I am fairly new to machine learning and have been tasked with building a machine learning modelt o predict whether a review is good (1) or bad (0). I have already tried to use a RandomForestClassifier
that output an accuracy of 50%. I switched to the Naive Bayes classifier but am still not getting any improvement, even after conducting a grid search.
My data looks as such (I am happy to share with data with anyone):
Reviews Labels
0 For fans of Chris Farley, this is probably his... 1
1 Fantastic, Madonna at her finest, the film is ... 1
2 From a perspective that it is possible to make... 1
3 What is often neglected about Harold Lloyd is ... 1
4 You'll either love or hate movies such as this... 1
... ...
14995 This is perhaps the worst movie I have ever se... 0
14996 I was so looking forward to seeing this film t... 0
14997 It pains me to see an awesome movie turn into ... 0
14998 "Grande Ecole" is not an artful exploration of... 0
14999 I felt like I was watching an example of how n... 0
[15000 rows x 2 columns]
My code to preprocess then text and use TfidfVectorizer
before training the classifier is as such:
vect = TfidfVectorizer(stop_words=stopwords, max_features=5000)
X_train =vect.fit_transform(all_train_set['Reviews'])
y_train = all_train_set['Labels']
clf = MultinomialNB()
clf.fit(X_train, y_train)
X_test = vect.transform(all_test_set['Reviews'])
y_test = all_test_set['Labels']
print(classification_report(y_test, clf.predict(X_test), digits=4))
The results of the classification report seem to indicate that whilst one label is predicted very well, the other is extremly poor, bringing the whole thing down.
precision recall f1-score support
0 0.5000 0.8546 0.6309 2482
1 0.5000 0.1454 0.2253 2482
accuracy 0.5000 4964
macro avg 0.5000 0.5000 0.4281 4964
weighted avg 0.5000 0.5000 0.4281 4964
I have tried to follow 8 different tutorials now on this and tried each different way of coding but I can't seem to get it above 50% which makes me think it may be a problem with my features.

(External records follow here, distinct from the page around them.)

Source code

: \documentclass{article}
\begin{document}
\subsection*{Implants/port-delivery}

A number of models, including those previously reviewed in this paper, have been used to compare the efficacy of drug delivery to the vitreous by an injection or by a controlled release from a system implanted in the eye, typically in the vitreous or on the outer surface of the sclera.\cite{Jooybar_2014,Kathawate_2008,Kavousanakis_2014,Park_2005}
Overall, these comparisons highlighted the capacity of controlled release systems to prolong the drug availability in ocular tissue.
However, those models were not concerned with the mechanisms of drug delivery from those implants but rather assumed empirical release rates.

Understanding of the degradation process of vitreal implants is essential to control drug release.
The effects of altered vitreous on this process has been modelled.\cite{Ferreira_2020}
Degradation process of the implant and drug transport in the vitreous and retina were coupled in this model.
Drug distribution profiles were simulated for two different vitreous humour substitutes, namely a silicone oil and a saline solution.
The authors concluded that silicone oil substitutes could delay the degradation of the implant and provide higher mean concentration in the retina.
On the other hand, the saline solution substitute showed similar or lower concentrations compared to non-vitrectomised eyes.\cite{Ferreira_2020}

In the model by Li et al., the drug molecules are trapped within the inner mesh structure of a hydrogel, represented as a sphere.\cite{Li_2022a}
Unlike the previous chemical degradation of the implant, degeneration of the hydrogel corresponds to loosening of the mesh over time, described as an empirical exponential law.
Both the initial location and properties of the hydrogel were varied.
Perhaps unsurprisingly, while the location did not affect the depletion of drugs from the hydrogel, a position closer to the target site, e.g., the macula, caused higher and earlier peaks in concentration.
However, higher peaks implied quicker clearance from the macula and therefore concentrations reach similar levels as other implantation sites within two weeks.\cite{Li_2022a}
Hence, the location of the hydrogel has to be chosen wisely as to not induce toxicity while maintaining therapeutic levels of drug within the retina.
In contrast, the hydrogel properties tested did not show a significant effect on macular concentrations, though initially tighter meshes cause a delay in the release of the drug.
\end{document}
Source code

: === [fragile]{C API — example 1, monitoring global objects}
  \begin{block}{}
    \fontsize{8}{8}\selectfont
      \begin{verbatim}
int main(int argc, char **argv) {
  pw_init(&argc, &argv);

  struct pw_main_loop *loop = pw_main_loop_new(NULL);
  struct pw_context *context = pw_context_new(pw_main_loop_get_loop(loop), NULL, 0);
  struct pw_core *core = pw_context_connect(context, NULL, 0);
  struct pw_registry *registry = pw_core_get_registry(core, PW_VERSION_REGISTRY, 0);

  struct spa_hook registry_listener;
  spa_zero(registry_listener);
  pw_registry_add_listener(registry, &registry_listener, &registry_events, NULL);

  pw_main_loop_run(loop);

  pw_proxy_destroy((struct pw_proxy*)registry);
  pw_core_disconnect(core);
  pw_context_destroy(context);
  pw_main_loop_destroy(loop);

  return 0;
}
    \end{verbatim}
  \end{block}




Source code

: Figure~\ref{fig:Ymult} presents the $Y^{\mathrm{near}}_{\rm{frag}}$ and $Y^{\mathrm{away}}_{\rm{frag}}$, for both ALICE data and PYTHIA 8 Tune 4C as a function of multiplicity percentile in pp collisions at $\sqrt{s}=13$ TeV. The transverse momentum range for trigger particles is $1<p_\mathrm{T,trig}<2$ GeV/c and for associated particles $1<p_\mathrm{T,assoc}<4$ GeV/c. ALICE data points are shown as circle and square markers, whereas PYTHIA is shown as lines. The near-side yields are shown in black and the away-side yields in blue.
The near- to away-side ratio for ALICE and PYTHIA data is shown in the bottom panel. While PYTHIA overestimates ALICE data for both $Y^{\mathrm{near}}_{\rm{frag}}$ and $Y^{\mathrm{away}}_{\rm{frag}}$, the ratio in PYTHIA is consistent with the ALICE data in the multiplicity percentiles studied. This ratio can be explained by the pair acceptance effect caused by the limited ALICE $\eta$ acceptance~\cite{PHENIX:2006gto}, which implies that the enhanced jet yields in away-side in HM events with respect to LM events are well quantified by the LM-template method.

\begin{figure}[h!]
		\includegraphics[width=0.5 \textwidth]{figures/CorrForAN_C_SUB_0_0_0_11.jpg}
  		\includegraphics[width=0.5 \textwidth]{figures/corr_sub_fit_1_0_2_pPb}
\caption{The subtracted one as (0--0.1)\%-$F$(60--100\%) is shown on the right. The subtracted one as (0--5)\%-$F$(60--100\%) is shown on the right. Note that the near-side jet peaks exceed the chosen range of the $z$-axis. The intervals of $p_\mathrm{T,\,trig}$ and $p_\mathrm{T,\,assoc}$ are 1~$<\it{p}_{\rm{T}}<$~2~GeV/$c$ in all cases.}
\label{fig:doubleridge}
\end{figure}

If anyone has any idea or suggestions, I'd greatly appreciate it.
EDIT: Okay so I have added several preprocessing steps here including, removing html tags, removing punctuation and single letter and removing multiple spaces from the code below:
TAG_RE = re.compile(r'<[^>]+>')
def remove_tags(text):
return TAG_RE.sub('', text)
def preprocess_text(sen):
# Removing html tags
sentence = remove_tags(sen)
# Remove punctuations and numbers
sentence = re.sub('[^a-zA-Z]', ' ', sentence)
# Single character removal
sentence = re.sub(r"\s+[a-zA-Z]\s+", ' ', sentence)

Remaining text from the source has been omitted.